En düşük emekli aylıklarının yükseltilmesi ne anlama geliyor?

23 Mart 2023 Perşembe

Cumhurbaşkanı tarafından SSK ve Bağ-Kur emeklileri yönünden alt sınır aylığının 5 bin 500 TL’den 7 bin 500 TL’ye yükseltileceği açıklandı. Ülkemizde halen net asgari ücret 8 bin 500 TL, açlık sınırı ise 9 bin 425 TL.

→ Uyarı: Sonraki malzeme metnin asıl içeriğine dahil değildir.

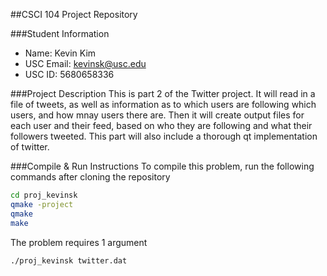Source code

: ##CSCI 104 Project Repository

###Student Information
  + Name: Kevin Kim
  + USC Email: kevinsk@usc.edu
  + USC ID: 5680658336

###Project Description
This is part 2 of the Twitter project. It will read in a file of tweets, as well as information as to which users are following which users, and how mnay users there are. Then it will create output files for each user and their feed, based on who they are following and what their followers tweeted. This part will also include a thorough qt implementation of twitter.


###Compile & Run Instructions
To compile this problem, run the following commands after cloning the repository
```bash
cd proj_kevinsk
qmake -project
qmake
make
```

The problem requires 1 argument
```bash
./proj_kevinsk twitter.dat
```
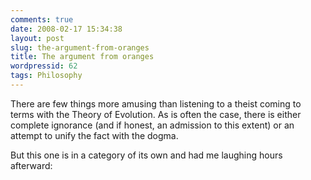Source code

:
 ```yaml
---
comments: true
date: 2008-02-17 15:34:38
layout: post
slug: the-argument-from-oranges
title: The argument from oranges
wordpressid: 62
tags: Philosophy
---
```



There are few things more amusing than listening to a theist coming to terms with the Theory of Evolution. As is often the case, there is either complete ignorance (and if honest, an admission to this extent) or an attempt to unify the fact with the dogma.

But this one is in a category of its own and had me laughing hours afterward:


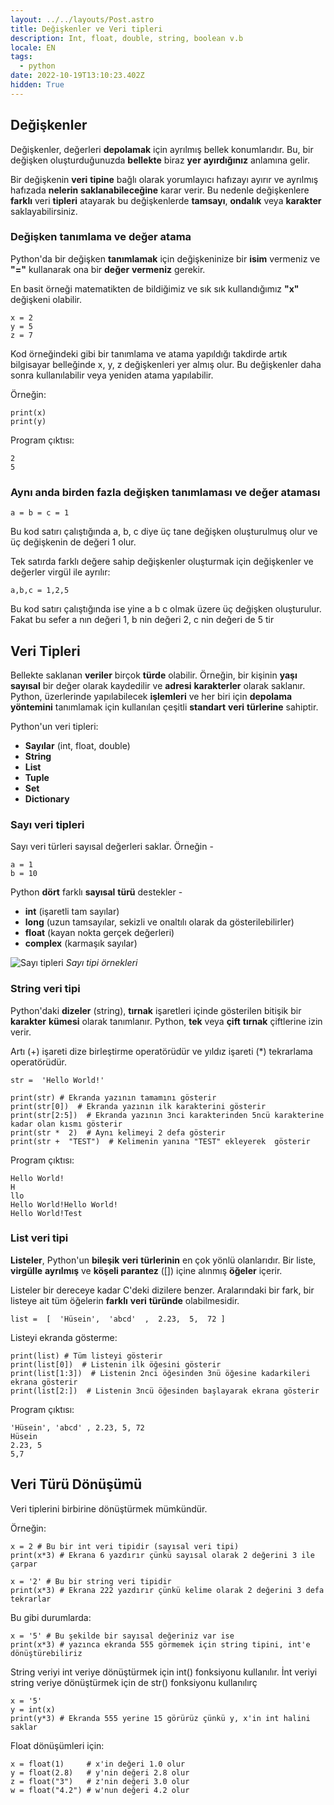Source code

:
 ```yaml
---
layout: ../../layouts/Post.astro
title: Değişkenler ve Veri tipleri
description: Int, float, double, string, boolean v.b
locale: EN
tags:
  - python
date: 2022-10-19T13:10:23.402Z
hidden: True
---
```


## Değişkenler

Değişkenler, değerleri **depolamak** için ayrılmış bellek konumlarıdır. Bu, bir değişken oluşturduğunuzda **bellekte** biraz **yer** **ayırdığınız** anlamına gelir.

Bir değişkenin **veri** **tipine** bağlı olarak yorumlayıcı hafızayı ayırır ve ayrılmış hafızada **nelerin** **saklanabileceğine** karar verir. Bu nedenle değişkenlere **farklı** veri **tipleri** atayarak bu değişkenlerde **tamsayı**, **ondalık** veya **karakter** saklayabilirsiniz.

### Değişken tanımlama ve değer atama

Python'da bir değişken **tanımlamak** için değişkeninize bir **isim** vermeniz ve **"="** kullanarak ona bir **değer** **vermeniz** gerekir.

En basit örneği matematikten de bildiğimiz ve sık sık kullandığımız **"x"** değişkeni olabilir.

    x = 2
    y = 5
    z = 7

Kod örneğindeki gibi bir tanımlama ve atama yapıldığı takdirde artık bilgisayar belleğinde x, y, z değişkenleri yer almış olur. Bu değişkenler daha sonra kullanılabilir veya yeniden atama yapılabilir.

Örneğin:

    print(x)
    print(y)

Program çıktısı:

    2
    5

### Aynı anda birden fazla değişken tanımlaması ve değer ataması

    a = b = c = 1

Bu kod satırı çalıştığında a, b, c diye üç tane değişken oluşturulmuş olur ve üç değişkenin de değeri 1 olur.

Tek satırda farklı değere sahip değişkenler oluşturmak için değişkenler ve değerler virgül ile ayrılır:

    a,b,c = 1,2,5

Bu kod satırı çalıştığında ise yine a b c olmak üzere üç değişken oluşturulur. Fakat bu sefer
a nın değeri 1, b nin değeri 2, c nin değeri de 5 tir

## Veri Tipleri

Bellekte saklanan **veriler** birçok **türde** olabilir. Örneğin, bir kişinin **yaşı** **sayısal** bir değer olarak kaydedilir ve **adresi** **karakterler** olarak saklanır. Python, üzerlerinde yapılabilecek **işlemleri** ve her biri için **depolama** **yöntemini** tanımlamak için kullanılan çeşitli **standart** **veri** **türlerine** sahiptir.

Python'un veri tipleri:

- **Sayılar** (int, float, double)
- **String**
- **List**
- **Tuple**
- **Set**
- **Dictionary**

### Sayı veri tipleri

Sayı veri türleri sayısal değerleri saklar. Örneğin -

    a = 1
    b = 10

Python **dört** farklı **sayısal** **türü** destekler -

- **int** (işaretli tam sayılar)
- **long** (uzun tamsayılar, sekizli ve onaltılı olarak da
  gösterilebilirler)
- **float** (kayan nokta gerçek değerleri)
- **complex** (karmaşık sayılar)

![Sayı tipleri](https://i.ibb.co/FHN25VB/bAZ00KB.png)
_Sayı tipi örnekleri_

### String veri tipi

Python'daki **dizeler** (string), **tırnak** işaretleri içinde gösterilen bitişik bir **karakter** **kümesi** olarak tanımlanır. Python, **tek** veya **çift** **tırnak** çiftlerine izin verir.

Artı (+) işareti dize birleştirme operatörüdür ve yıldız işareti (\*) tekrarlama operatörüdür.

    str =  'Hello World!'

    print(str) # Ekranda yazının tamamını gösterir
    print(str[0])  # Ekranda yazının ilk karakterini gösterir
    print(str[2:5])  # Ekranda yazının 3nci karakterinden 5ncü karakterine kadar olan kısmı gösterir
    print(str *  2)  # Aynı kelimeyi 2 defa gösterir
    print(str +  "TEST")  # Kelimenin yanına "TEST" ekleyerek  gösterir

Program çıktısı:

    Hello World!
    H
    llo
    Hello World!Hello World!
    Hello World!Test

### List veri tipi

**Listeler**, Python'un **bileşik** **veri** **türlerinin** en çok yönlü olanlarıdır. Bir liste, **virgülle** **ayrılmış** ve **köşeli parantez** ([]) içine alınmış **öğeler** içerir.

Listeler bir dereceye kadar C'deki dizilere benzer. Aralarındaki bir fark, bir listeye ait tüm öğelerin **farklı** **veri** **türünde** olabilmesidir.

    list =  [  'Hüsein',  'abcd'  ,  2.23,  5,  72 ]

Listeyi ekranda gösterme:

    print(list) # Tüm listeyi gösterir
    print(list[0])  # Listenin ilk öğesini gösterir
    print(list[1:3])  # Listenin 2nci öğesinden 3nü öğesine kadarkileri ekrana gösterir
    print(list[2:])  # Listenin 3ncü öğesinden başlayarak ekrana gösterir

Program çıktısı:

    'Hüsein', 'abcd' , 2.23, 5, 72
    Hüsein
    2.23, 5
    5,7

## Veri Türü Dönüşümü

Veri tiplerini birbirine dönüştürmek mümkündür.

Örneğin:

    x = 2 # Bu bir int veri tipidir (sayısal veri tipi)
    print(x*3) # Ekrana 6 yazdırır çünkü sayısal olarak 2 değerini 3 ile çarpar

    x = '2' # Bu bir string veri tipidir
    print(x*3) # Ekrana 222 yazdırır çünkü kelime olarak 2 değerini 3 defa tekrarlar

Bu gibi durumlarda:

    x = '5' # Bu şekilde bir sayısal değeriniz var ise
    print(x*3) # yazınca ekranda 555 görmemek için string tipini, int'e dönüştürebiliriz

String veriyi int veriye dönüştürmek için int() fonksiyonu kullanılır.
İnt veriyi string veriye dönüştürmek için de str() fonksiyonu kullanılırç

    x = '5'
    y = int(x)
    print(y*3) # Ekranda 555 yerine 15 görürüz çünkü y, x'in int halini saklar

Float dönüşümleri için:

    x = float(1)     # x'in değeri 1.0 olur
    y = float(2.8)   # y'nin değeri 2.8 olur
    z = float("3")   # z'nin değeri 3.0 olur
    w = float("4.2") # w'nun değeri 4.2 olur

Alt sınır aylığı diğer bir ifadeyle, en düşük emekli maaşı uygulaması sosyal güvenlik sistemlerinde; aylıkların belirli bir miktarın altına düşmesini önlemek ve asgari geçim düzeyini korumak için yapılan bir uygulamadır. Alt sınır aylığı, emekli aylıklarının yeniden hesaplanması veya emekli aylıklarında yapılan bir artış olmayıp,  aylıkların ödenmek üzere bankaya gönderilmesinde, emeklinin gerçek aylığı (yani prim ödeme gün sayısı ve prime esas kazançları dikkate alınarak hesaplanan aylığı) ile mukayese edilen bir aylıktır.  Yapılan mukayesede emeklinin gerçek aylığı alt sınır aylığının altında ise, ödeme alt sınır aylığı üzerinden yapılır. Yani alt sınır aylığında yapılan bir artış, emeklilerin gerçek aylıklarında yapılan bir artış anlamına gelmez. Örneklendirecek olursak, emeklinin sistemdeki gerçek  aylığı ek ödeme dahil 6 bin 200 TL ise, alt sınır aylığı 7 bin 500 TL olarak belirlendiğinden, emeklinin aylığı Sosyal Güvenlik Kurumu (SGK)  tarafından bankaya gönderilirken; 6 bin 200 TL ile 7 bin 500 TL mukayese edilir ve alt sınır aylığı olan 7 bin 500 TL daha yüksek olduğu için emekliye bu miktar ödenir. Aradaki fark, SGK tarafından Hazineden alınır. Diyelim bir sonraki  emekli aylık artışlarında, sigortalının aylığı 6 bin 200 TL’den 7 bin 200 TL’ye yükseldiğinde, yine mukayese işlemi yapılır ve emeklinin aylığı bankaya 7 bin 500 TL olarak gönderilir. Bu durum, sigortalının gerçek aylığı 7 bin 500 TL’nin üstüne çıkana kadar devam eder. Aylık artışları sigortalının gerçek aylıklarına uygulanır. Alt sınır aylıklarına uygulanmaz. 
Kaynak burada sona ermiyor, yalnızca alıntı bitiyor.